We all know why Apollo Global Management went after University of Phoenix owner Apollo Education Group, and it's not because they bear the same name: It's because it's a bargain.
A group led by the buyout firm agreed in February to pay $1.1 billion, or $9.50 a share, to take the struggling company private. The deal (accounting for Apollo Education's cash pile) values the for-profit education provider at 1.6 times its earnings before interest, taxes, depreciation and amortization, which makes it substantially cheaper than its rivals and worth the cost of betting on a turnaround.
But with a looming shareholder vote on April 28, the deal could be blocked by the efforts of Apollo Education's two largest shareholders, Schroders and First Pacific Advisors, who believe the stock is worth a lot more. The duo own a combined stake of 23 percent, according to data compiled by Bloomberg, and could encourage other large shareholders to follow their lead. (Apollo Education's shares closed Friday at $7.61 a share, roughly a 25 percent discount to the buyout offer, highlighting a healthy dose of skepticism about whether the deal proceeds).

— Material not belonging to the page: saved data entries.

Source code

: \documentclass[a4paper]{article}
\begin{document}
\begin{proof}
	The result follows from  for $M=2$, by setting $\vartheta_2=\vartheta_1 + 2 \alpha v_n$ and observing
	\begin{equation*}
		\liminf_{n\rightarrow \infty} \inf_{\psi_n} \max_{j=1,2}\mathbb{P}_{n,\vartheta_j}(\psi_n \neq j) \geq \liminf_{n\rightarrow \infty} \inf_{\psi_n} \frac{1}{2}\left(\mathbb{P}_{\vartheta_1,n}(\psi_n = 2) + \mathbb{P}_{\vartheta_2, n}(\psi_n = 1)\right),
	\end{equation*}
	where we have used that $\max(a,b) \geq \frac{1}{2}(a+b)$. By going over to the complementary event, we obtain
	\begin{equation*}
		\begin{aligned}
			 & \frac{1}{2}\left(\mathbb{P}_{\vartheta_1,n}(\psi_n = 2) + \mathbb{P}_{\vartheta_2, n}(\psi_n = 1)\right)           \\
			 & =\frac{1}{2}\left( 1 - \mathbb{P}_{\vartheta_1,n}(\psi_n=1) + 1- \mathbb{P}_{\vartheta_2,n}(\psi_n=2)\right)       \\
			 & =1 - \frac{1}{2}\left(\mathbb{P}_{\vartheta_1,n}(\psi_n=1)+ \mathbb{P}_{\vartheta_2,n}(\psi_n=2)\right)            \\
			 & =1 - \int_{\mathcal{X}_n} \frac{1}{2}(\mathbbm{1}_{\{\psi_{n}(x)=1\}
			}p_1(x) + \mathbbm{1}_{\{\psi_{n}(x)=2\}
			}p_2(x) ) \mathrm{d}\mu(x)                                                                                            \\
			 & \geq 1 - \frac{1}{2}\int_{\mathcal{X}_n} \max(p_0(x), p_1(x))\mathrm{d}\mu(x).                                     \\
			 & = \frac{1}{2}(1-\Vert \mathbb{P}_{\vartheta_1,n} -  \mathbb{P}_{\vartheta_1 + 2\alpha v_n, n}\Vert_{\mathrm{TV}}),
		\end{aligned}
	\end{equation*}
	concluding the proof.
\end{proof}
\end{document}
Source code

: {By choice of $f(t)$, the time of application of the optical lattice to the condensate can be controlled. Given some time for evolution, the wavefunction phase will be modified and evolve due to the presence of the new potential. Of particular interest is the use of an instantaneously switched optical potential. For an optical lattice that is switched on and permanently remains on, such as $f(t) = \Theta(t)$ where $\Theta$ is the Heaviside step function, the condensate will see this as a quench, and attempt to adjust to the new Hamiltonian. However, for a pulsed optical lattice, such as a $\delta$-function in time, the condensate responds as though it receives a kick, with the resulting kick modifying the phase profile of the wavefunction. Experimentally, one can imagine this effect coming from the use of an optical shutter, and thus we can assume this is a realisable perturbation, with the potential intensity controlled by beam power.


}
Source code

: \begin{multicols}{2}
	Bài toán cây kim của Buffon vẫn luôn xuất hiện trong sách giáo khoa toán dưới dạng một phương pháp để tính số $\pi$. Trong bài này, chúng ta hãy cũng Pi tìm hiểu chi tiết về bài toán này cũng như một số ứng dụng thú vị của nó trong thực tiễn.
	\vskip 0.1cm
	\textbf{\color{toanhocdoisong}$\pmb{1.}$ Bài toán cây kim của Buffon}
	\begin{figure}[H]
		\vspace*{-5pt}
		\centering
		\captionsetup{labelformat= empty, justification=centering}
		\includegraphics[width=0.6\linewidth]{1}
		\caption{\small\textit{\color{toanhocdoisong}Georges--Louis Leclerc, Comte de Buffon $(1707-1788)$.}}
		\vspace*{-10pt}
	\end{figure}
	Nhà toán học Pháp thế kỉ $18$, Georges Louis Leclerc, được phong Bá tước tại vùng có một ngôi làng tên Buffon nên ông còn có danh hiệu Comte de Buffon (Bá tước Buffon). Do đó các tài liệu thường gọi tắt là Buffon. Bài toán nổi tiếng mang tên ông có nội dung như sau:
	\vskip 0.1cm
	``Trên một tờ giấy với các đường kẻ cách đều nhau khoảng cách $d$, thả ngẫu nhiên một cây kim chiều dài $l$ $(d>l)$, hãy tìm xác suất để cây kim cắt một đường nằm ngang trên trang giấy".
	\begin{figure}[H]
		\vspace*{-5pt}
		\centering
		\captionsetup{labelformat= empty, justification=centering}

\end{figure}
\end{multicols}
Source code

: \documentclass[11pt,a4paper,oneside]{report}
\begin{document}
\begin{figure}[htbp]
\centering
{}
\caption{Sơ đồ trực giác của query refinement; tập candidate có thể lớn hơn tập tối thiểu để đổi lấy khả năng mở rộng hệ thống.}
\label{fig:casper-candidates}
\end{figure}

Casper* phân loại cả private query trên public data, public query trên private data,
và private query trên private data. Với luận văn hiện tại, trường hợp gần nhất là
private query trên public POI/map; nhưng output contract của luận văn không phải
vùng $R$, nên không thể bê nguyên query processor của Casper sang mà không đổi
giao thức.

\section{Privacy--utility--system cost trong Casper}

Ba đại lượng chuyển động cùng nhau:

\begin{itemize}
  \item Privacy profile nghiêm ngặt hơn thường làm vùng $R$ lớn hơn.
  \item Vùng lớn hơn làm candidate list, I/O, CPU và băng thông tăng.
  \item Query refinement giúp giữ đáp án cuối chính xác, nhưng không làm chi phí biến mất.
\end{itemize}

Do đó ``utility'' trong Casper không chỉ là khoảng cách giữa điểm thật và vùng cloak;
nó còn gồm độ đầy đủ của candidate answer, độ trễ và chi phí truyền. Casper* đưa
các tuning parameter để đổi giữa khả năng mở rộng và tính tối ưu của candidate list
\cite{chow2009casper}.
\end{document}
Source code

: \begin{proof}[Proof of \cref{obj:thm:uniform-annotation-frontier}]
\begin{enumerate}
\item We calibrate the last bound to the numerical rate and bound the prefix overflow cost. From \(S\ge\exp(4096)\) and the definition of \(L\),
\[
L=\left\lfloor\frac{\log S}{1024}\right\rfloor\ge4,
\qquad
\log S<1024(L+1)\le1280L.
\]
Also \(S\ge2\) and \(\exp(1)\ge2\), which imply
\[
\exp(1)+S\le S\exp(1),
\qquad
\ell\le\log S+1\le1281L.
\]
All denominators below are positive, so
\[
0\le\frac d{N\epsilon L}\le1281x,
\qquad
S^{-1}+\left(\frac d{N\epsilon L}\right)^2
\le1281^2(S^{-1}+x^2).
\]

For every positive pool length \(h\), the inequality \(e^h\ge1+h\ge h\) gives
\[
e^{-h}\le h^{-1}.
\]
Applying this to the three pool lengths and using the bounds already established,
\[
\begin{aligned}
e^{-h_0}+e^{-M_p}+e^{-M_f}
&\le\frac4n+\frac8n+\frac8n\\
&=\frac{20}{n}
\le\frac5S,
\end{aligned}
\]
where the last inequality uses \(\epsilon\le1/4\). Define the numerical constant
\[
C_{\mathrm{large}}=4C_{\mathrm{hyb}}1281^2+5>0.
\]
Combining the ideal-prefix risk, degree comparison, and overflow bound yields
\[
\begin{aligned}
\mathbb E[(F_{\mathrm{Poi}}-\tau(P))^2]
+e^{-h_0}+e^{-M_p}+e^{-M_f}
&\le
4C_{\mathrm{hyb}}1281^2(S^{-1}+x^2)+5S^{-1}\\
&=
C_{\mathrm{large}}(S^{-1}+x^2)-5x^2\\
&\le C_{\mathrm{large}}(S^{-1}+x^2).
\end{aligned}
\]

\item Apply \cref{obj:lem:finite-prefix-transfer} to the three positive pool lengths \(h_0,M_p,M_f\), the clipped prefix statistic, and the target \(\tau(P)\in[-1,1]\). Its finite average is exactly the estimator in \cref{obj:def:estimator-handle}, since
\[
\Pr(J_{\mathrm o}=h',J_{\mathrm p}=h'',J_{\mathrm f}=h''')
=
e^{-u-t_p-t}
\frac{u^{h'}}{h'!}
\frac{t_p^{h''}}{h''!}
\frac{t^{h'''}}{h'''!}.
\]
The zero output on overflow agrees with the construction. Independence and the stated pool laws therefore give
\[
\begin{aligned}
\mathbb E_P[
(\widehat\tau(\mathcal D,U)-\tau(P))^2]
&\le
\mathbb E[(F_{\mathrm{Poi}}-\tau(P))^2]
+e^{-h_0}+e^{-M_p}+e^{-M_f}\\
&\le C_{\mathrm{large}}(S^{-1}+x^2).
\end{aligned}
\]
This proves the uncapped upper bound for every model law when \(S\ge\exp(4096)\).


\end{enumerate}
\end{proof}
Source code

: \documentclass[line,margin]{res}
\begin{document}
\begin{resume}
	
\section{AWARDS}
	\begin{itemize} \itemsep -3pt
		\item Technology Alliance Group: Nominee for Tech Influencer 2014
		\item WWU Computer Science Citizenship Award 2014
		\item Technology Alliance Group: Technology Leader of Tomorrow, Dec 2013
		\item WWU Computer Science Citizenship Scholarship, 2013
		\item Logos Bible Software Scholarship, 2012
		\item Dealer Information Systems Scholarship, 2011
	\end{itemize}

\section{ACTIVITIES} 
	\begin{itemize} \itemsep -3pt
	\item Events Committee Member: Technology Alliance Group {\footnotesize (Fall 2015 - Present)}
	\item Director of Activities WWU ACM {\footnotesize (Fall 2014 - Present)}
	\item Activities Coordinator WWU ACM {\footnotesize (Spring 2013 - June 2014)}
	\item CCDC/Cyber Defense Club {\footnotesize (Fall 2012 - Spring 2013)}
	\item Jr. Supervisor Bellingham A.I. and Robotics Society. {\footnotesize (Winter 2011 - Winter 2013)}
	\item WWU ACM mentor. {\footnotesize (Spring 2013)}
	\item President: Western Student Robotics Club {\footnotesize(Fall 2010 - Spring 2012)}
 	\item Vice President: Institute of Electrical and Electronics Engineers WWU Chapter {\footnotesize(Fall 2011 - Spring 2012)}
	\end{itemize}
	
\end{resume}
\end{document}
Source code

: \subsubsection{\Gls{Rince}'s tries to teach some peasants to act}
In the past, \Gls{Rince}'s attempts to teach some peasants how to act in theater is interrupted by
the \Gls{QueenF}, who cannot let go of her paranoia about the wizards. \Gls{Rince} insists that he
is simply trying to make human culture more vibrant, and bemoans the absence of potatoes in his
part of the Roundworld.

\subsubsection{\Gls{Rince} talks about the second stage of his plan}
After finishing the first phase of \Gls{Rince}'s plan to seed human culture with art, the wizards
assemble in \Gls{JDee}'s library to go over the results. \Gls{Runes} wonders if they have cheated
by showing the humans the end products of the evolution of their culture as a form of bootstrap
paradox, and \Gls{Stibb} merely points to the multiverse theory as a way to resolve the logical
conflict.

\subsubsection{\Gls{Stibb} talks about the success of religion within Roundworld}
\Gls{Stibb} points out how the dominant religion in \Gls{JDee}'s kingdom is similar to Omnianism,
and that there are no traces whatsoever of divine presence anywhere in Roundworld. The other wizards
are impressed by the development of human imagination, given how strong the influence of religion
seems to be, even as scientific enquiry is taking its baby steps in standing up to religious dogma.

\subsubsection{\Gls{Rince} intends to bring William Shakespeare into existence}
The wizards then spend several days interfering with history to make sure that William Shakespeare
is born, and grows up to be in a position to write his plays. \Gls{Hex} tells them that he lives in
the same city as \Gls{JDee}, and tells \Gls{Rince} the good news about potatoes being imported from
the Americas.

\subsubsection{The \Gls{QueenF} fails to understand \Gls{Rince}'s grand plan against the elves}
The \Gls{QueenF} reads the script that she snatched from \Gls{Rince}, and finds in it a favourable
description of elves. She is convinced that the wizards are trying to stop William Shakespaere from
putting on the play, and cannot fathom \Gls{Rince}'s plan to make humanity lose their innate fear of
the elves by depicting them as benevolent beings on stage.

First Pacific has previously said the company is worth roughly $29 a share, while Schroders said in February that it'd be voting against the offer in the absence of more information. It's unclear if Schroders' stance has changed since Apollo Education's board outlined its rationale for recommending the deal in fillings. But the fact that Schroders has said it sees the potential for "multiple hundreds of percent of upside" for the stock in future years suggests it may not be convinced.
That wouldn't bode well for Apollo Global and its partners because the acquisition needs support from at least 50 percent of Apollo Education's Class A shareholders (Class B shareholders have already agreed to vote for the transaction). While proxy advisory firm Glass, Lewis & Co. last week recommended shareholders approve the deal, Institutional Shareholder Services said Monday they should oppose it because of the "extraordinarily low valuation being offered" and the potential for upside as a stand-alone company.
Here's a solution for the buyer group to consider before the April 28 vote in Phoenix: Sweeten the offer by adding a contingent value right, known as a CVR. An inclusion wouldn't require Apollo Global and its partners to dig deep for an additional upfront payout. Rather, it would allow shareholders to receive a bonus payment (or payments) in the future if the company achieves predetermined financial milestones over various periods. Though the buyers' returns would stand to be dented if a turnaround goes as planned, it'd be better than no deal at all.
The CVR has been in the toolkit of other recent buyers and sellers. Television-station owner Nexstar included one as part of its deal for rival Media General and the practice is also common in pharmaceutical takeovers where companies are awaiting drug approvals.
Apollo Global itself is no stranger to contingent payments. The firm's August 2015 agreement to take a majority stake in real estate manager AR Global involved cash, equity and "future performance-related contingent consideration." (The deal ended up getting scrapped in November.)
To appease Apollo Education's shareholders, then, Apollo Global need look no further than its own playbook.
This column does not necessarily reflect the opinion of Bloomberg LP and its owners.